Fig. 4.

In A, liver sections (10 μm) from TgESTRPC3/ApoeKO mice or nontransgenic littermates (non-Tg/ApoeKO) that were maintained on a high-fat diet for 10 or 16 wk were stained for in situ terminal deoxynucleotidyl transferase dUTP nick end labeling (TUNEL), and the number of apoptotic (TUNEL⁺) cells were counted and normalized per mm² of section area. Shown are means ± SE (n = 5), *P < 0.05 vs. corresponding control.
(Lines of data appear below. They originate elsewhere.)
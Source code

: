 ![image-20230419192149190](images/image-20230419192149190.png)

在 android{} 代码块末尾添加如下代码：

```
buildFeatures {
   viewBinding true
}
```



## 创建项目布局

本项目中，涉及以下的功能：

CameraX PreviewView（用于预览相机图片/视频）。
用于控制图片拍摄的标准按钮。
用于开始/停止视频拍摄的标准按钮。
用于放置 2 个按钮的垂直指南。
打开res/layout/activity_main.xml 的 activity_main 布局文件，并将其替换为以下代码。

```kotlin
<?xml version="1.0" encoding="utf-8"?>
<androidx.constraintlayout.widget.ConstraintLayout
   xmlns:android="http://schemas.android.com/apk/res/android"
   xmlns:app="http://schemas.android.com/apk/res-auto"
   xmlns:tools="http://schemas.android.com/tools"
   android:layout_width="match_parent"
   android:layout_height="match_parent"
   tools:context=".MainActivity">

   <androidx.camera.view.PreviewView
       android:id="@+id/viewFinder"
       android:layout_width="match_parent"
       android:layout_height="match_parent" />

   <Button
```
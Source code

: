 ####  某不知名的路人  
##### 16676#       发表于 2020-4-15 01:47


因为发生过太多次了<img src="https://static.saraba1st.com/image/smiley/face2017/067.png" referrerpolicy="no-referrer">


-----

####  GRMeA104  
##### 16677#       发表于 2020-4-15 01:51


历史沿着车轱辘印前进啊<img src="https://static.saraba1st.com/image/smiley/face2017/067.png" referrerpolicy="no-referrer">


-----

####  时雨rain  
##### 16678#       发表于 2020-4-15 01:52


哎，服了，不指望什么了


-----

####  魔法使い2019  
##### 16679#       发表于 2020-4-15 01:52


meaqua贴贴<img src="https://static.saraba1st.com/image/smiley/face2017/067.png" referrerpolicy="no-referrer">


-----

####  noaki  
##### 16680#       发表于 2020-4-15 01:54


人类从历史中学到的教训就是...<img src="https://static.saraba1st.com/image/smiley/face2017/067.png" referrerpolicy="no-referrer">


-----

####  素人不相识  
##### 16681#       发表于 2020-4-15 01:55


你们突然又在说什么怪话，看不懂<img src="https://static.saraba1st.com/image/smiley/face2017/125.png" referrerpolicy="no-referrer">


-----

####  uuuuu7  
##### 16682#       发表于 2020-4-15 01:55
In B, liver sinusoid endothelial cells isolated from ApoeKO mice (mLSECs) were incubated in EBM-2 (Control) or EBM-2 containing oxidized LDL (oxLDL, 50 μg/ml) or tunicamycin (Tun, 10 μg/ml) for 24 h and processed for TUNEL assay (black bars). Alternatively, mLSECs were transfected with scrambled oligonucleotides (gray bars) or with siRNA specific for TRPC3, 6, or 7 (siT3, siT6, or siT7; empty bars) and 48 h posttransfection subjected to the above described treatments and processed for TUNEL assay. Shown are means ± SE (n = 3). *P < 0.001 vs. corresponding control. Differences for “siT3+oxLDL” and “siT3+Tun” vs. corresponding scrambled-transfected controls have P < 0.0001. In the presence of siT6 or siT7, the effect of oxLDL and Tun was not different from corresponding scrambled-transfected controls.